=== Begin Enclosure ===

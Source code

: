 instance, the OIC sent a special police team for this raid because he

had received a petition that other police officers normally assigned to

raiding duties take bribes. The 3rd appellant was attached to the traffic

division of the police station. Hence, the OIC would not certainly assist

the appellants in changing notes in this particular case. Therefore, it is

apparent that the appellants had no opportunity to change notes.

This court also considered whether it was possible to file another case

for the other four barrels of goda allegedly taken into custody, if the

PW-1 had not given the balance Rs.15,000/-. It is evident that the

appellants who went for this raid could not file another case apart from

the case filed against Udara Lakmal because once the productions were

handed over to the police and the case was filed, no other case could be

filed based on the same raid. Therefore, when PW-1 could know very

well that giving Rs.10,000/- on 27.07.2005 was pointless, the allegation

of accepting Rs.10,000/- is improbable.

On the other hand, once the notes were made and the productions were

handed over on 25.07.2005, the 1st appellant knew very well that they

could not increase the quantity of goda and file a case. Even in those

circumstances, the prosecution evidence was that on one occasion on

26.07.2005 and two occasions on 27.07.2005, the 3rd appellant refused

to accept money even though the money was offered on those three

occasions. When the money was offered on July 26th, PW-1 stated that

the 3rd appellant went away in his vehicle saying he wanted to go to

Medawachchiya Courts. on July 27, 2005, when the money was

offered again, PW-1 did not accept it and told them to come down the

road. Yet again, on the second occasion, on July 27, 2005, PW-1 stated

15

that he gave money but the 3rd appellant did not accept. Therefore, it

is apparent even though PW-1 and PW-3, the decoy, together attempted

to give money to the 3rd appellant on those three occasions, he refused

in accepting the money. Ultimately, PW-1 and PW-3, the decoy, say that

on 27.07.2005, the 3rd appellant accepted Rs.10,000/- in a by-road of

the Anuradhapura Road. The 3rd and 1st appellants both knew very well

=== End Enclosure ===
=== Begin Enclosure ===

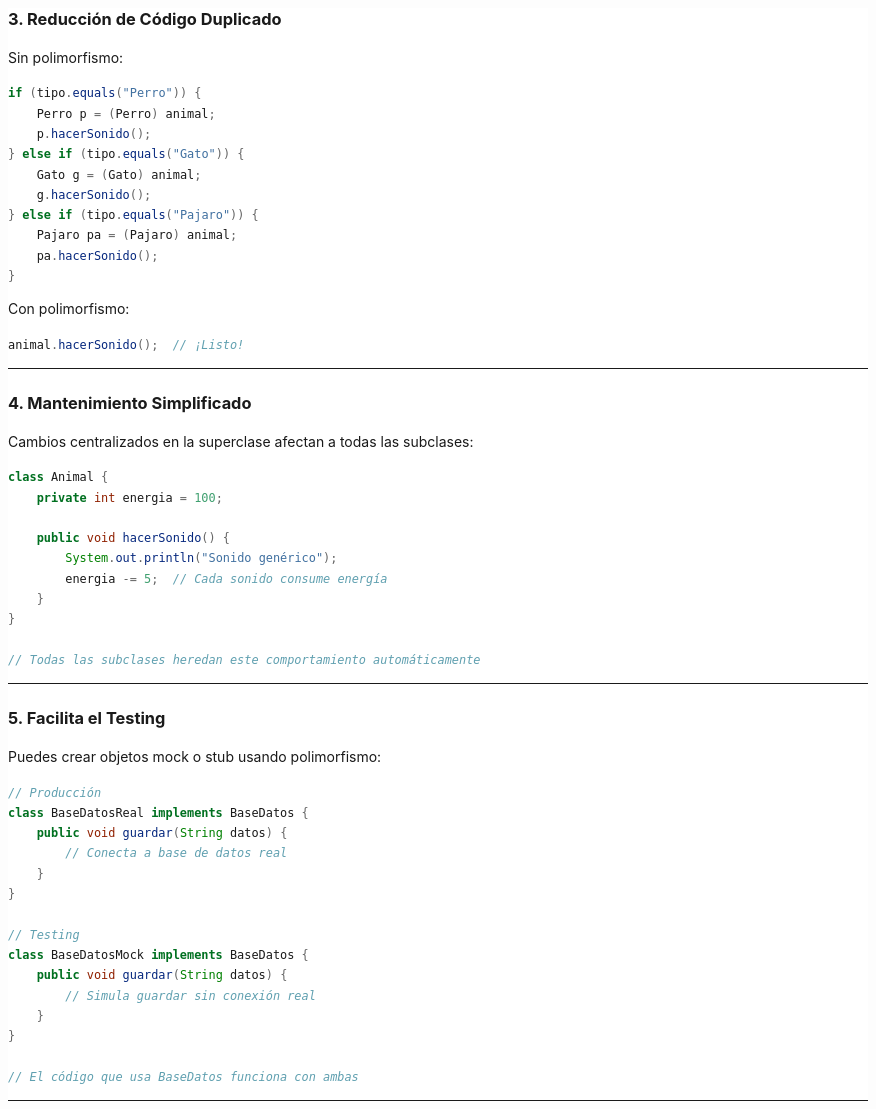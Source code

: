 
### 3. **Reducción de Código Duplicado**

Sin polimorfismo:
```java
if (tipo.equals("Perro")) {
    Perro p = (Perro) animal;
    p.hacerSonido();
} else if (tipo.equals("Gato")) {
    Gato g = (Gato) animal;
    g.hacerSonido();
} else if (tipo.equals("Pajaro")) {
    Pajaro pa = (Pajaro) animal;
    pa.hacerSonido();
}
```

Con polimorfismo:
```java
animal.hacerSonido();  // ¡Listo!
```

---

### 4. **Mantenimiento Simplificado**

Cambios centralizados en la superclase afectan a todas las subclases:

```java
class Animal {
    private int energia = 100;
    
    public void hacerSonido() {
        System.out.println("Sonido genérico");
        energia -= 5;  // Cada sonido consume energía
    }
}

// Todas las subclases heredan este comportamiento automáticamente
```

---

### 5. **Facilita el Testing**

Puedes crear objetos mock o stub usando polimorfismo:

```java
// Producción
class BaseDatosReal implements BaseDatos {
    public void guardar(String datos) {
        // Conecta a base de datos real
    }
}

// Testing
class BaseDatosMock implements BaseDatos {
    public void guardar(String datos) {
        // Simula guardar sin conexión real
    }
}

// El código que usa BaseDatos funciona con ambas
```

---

=== End Enclosure ===
=== Begin Enclosure ===

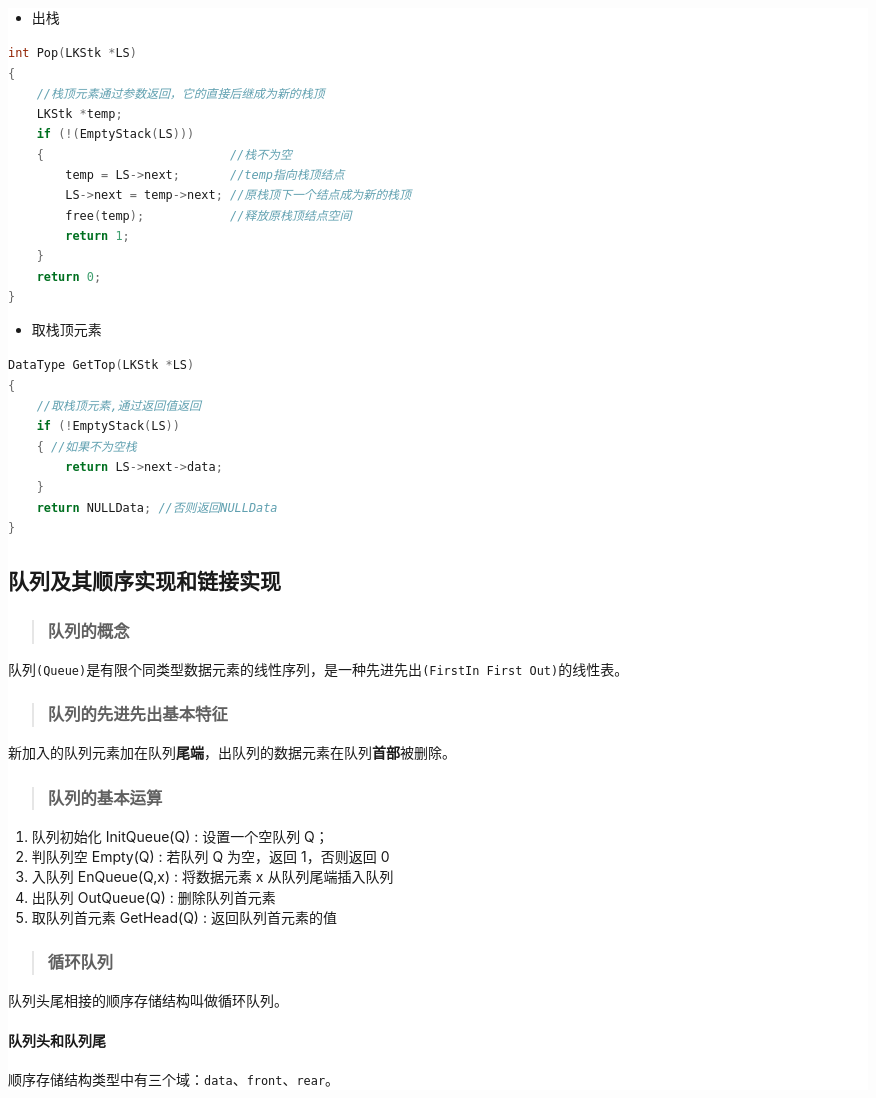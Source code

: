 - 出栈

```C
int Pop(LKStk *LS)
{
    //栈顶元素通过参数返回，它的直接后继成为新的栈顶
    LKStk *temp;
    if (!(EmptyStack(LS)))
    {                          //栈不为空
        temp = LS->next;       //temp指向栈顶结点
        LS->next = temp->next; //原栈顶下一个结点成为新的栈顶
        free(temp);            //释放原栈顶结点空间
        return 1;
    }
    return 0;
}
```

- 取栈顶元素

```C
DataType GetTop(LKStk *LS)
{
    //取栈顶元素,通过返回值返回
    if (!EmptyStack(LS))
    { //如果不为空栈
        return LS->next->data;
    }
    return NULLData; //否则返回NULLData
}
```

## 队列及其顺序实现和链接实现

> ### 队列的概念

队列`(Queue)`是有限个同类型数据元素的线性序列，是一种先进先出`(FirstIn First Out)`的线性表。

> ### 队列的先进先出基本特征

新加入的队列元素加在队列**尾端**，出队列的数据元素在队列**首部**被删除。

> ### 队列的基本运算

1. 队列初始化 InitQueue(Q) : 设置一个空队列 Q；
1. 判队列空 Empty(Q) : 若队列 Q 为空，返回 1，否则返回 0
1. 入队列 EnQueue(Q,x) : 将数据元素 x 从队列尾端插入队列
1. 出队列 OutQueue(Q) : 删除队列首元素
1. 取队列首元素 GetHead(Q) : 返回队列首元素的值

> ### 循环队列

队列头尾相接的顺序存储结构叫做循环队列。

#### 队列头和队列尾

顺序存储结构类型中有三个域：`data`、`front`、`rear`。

=== End Enclosure ===

* _What to produce_
I need every line of the material that includes "case", so please copy them out.

* _Answer box_
the appellants in changing notes in this particular case. Therefore, it is
This court also considered whether it was possible to file another case
appellants who went for this raid could not file another case apart from
the case filed against Udara Lakmal because once the productions were
handed over to the police and the case was filed, no other case could be
could not increase the quantity of goda and file a case. Even in those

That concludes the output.